Vetri is a 1984 Indian Tamil-language action crime film directed by S. A. Chandrasekaran, starring Vijayakanth in the main lead role. The music was composed by Shankar–Ganesh. S. A. Chandrasekhar's son, Vijay, also plays a cameo role as a child artist, making it his first ever on-screen performance. The film was a remake of the director's own 1983 Kannada film Geluvu Nannade. The film was released on 17 February 1984.

== Plot ==

A young student, Vijay, loves challenges and bets, and uses any means to win them. He makes a bet with his friend, Arun a fellow prankster, and cruelly in order to win the challenge, captures a girl named Shanti inside a guest house for three days. For this prank, Arun is expelled from college by Professor Ramanajam.

In a subsequent scene, a young woman called Lalitha goes to the teacher's house and gets raped by him, then commits suicide in despair.

Appusami, Lalitha's brother, wants revenge for his sister's death, and asks his friend Vijay to kill the rapist Ramanajam. Unbeknownst to them, Vijay's friend Arun is listening into their conversation, and also wants revenge.

Vetri goes to the rapist's house, but cannot do it - he asks Ramanajam to pretend to be dead instead. Arun arrives, and Vetri tells him that Appusami asked him to kill for a challenge. Arun kills the teacher without anyone knowing it and escapes.

While Vetri is being prosecuted by the police, it is Arun's father, Dharmaraj, who reveals that the rapist has been killed.
Vetri is accused in court, but he reports that when he was a child, he denounced Dharmaraj for an attempt on his father, but the judge did not act, and the accusation is part of a scheme. Finally, the supreme court releases him, and Vetri is pardoned and was released.

==Production==
Chandrasekhar initially planned to remake his Kannada film Geluvu Nannade as Vetri Namadhe with Vijayakanth and Mohan in lead roles; however the project was shelved after Mohan left the film.

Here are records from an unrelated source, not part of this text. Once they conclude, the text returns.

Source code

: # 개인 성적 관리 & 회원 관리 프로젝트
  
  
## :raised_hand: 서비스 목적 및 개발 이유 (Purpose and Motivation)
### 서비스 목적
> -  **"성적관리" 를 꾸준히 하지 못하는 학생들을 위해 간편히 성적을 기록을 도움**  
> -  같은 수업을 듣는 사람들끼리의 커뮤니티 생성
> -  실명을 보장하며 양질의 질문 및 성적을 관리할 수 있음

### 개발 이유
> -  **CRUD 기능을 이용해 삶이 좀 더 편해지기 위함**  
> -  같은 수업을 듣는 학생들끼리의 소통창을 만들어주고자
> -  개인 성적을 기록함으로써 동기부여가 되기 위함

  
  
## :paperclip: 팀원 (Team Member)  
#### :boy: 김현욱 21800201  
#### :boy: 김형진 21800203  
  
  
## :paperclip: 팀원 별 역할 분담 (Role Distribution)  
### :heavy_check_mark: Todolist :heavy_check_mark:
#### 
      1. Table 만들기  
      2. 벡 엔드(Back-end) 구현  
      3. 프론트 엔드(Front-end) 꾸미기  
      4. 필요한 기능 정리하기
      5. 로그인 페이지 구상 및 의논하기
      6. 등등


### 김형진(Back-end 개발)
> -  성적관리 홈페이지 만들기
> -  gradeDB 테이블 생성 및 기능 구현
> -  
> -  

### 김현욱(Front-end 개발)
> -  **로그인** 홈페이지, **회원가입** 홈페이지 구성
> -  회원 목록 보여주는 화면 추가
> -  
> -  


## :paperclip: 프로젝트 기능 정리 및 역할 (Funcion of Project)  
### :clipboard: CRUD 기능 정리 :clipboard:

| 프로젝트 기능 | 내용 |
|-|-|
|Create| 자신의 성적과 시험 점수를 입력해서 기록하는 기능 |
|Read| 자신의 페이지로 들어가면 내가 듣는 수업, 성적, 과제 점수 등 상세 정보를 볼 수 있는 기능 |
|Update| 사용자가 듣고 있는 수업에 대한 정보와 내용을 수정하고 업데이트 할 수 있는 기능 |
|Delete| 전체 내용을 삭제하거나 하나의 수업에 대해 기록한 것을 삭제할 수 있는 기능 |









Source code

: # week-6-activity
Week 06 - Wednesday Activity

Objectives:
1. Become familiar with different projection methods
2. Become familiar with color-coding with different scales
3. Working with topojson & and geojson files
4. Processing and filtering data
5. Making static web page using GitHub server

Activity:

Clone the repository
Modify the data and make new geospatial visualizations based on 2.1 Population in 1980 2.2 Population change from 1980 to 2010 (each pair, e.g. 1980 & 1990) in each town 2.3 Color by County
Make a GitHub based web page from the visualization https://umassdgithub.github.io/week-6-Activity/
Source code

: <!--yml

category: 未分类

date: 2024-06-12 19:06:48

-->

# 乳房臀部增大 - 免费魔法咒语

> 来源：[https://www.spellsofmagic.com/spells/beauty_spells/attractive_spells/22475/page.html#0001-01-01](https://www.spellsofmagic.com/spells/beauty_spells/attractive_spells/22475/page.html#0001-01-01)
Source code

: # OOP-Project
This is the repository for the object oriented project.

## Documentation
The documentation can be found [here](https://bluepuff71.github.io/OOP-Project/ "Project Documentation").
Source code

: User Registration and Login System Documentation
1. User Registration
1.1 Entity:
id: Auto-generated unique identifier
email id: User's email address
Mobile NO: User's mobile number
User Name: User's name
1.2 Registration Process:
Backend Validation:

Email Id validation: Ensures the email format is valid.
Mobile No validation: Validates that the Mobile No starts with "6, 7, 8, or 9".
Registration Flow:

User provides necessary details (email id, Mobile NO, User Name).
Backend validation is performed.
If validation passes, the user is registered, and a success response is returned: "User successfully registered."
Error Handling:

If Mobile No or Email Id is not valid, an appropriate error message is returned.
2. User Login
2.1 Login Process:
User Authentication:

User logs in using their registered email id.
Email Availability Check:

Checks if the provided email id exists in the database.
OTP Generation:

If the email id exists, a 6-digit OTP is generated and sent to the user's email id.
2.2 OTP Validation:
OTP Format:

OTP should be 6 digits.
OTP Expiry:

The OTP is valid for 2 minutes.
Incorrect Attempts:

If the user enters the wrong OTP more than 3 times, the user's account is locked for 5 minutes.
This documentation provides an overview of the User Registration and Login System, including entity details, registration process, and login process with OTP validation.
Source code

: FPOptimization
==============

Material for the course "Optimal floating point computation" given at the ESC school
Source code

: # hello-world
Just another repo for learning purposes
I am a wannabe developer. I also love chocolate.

The film was launched at Prasad Studios along with song recording in 1983.

== Soundtrack ==
All songs were composed by Shankar–Ganesh.

| Title | Singer(s) | Length |
|---|---|---|
| "Oorengum" | S. N. Surendar, Vani Jairam | 04:10 |
| "Aathi Aathi" | S. N. Surendar | 04:26 |
| "Kaaval Purinthavan" | S. N. Surendar, Vani Jairam | 03:40 |
| "Munthaa Naa" | Vani Jairam | 04:40 |
| "Thai Mel Aanai" | Malaysia Vasudevan | 04:16 |

== Reception ==
Jayamanmadhan of Kalki praised the performances of Y. G. Mahendran and Vennira Aadai Moorthy.